Writer, poet and academic Es’kia Mphahlele wrote about the damage that the television series Shaka Zulu caused, saying it made a mockery of the image and the history of the Zulu monarch by presenting his life as an orgy of violence and grotesqueness.
He makes particular mention of the use of the dead as decorative corpses, and the presentation of the “witchdoctor” as a repulsive ghoul, rather than as a healer and adviser.
Long before this destructive, apartheid regime-sponsored TV series Mazisi Kunene’s epic poems, such as Emperor Shaka the Great and Anthem of the Decade funtioned as works of corrective history that not only sought to reground the historical legacy of the Zulu, and therefore the African, but were also an expression of the African as cosmological being.
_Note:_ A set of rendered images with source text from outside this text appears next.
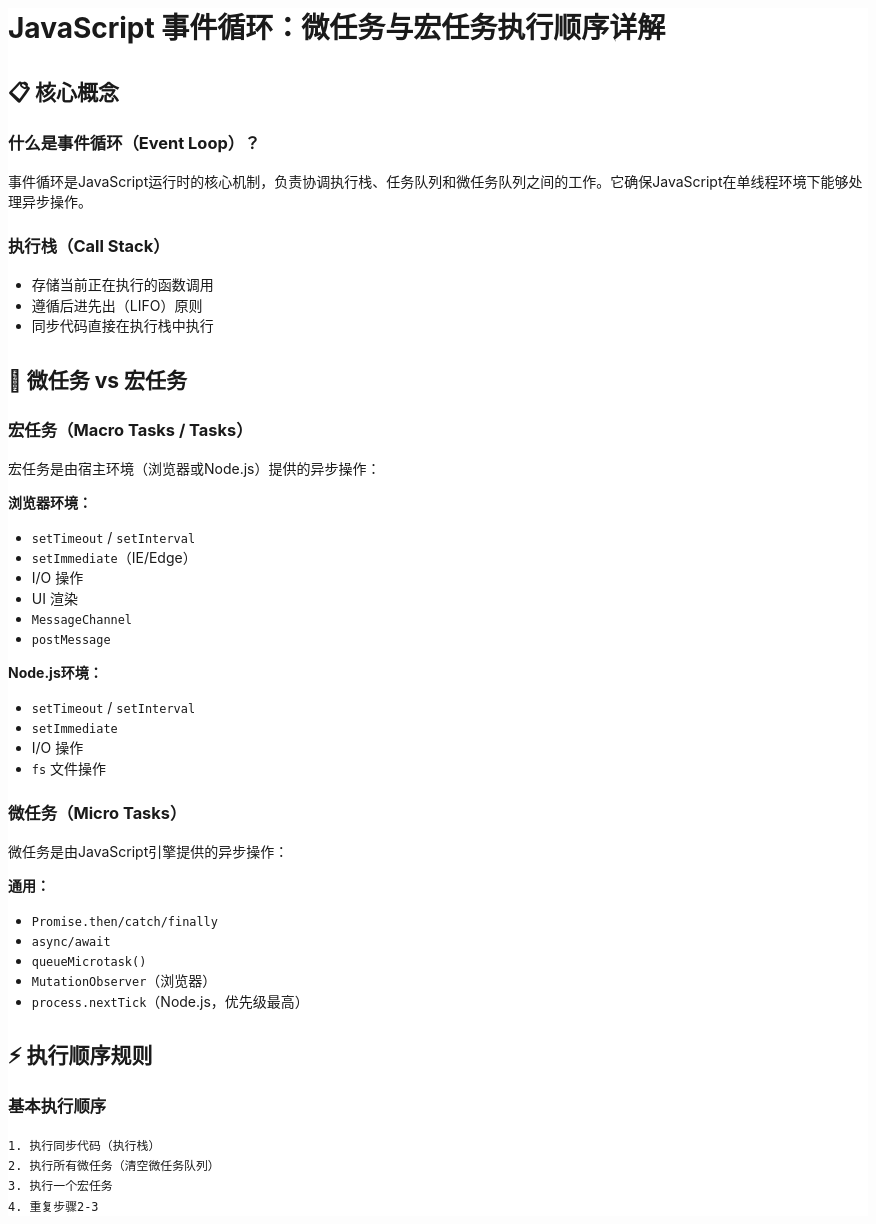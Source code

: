 
# JavaScript 事件循环：微任务与宏任务执行顺序详解

## 📋 核心概念

### 什么是事件循环（Event Loop）？

事件循环是JavaScript运行时的核心机制，负责协调执行栈、任务队列和微任务队列之间的工作。它确保JavaScript在单线程环境下能够处理异步操作。

### 执行栈（Call Stack）
- 存储当前正在执行的函数调用
- 遵循后进先出（LIFO）原则
- 同步代码直接在执行栈中执行

## 🎯 微任务 vs 宏任务

### 宏任务（Macro Tasks / Tasks）
宏任务是由宿主环境（浏览器或Node.js）提供的异步操作：

**浏览器环境：**
- `setTimeout` / `setInterval`
- `setImmediate`（IE/Edge）
- I/O 操作
- UI 渲染
- `MessageChannel`
- `postMessage`

**Node.js环境：**
- `setTimeout` / `setInterval`
- `setImmediate`
- I/O 操作
- `fs` 文件操作

### 微任务（Micro Tasks）
微任务是由JavaScript引擎提供的异步操作：

**通用：**
- `Promise.then/catch/finally`
- `async/await`
- `queueMicrotask()`
- `MutationObserver`（浏览器）
- `process.nextTick`（Node.js，优先级最高）

## ⚡ 执行顺序规则

### 基本执行顺序

```
1. 执行同步代码（执行栈）
2. 执行所有微任务（清空微任务队列）
3. 执行一个宏任务
4. 重复步骤2-3
```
In the publication The Thinker, Ademola Araoye cites scholar Ntongela Masilela: “It seems to me that Mazisi Kunene’s unsurpassed poetic act was a desperate and dramatic attempt to resurrect African cosmology in the modern world … While he appears to us as a great poet of African spiritual crisis, he may appear to posterity as the last great diviner of African cosmology.”
Mazisi Raymond Kunene was born in Durban in 1930 and grew up in Amahlongwa, on the KwaZulu-Natal South Coast. An early writer, Kunene was already publishing his works in newspapers and magazines at the age of 11.
He earned his master’s degree in the arts from the University of KwaZulu-Natal in 1959 for a paper titled An Analytical Survey of Zulu Poetry, Both Traditional and Modern.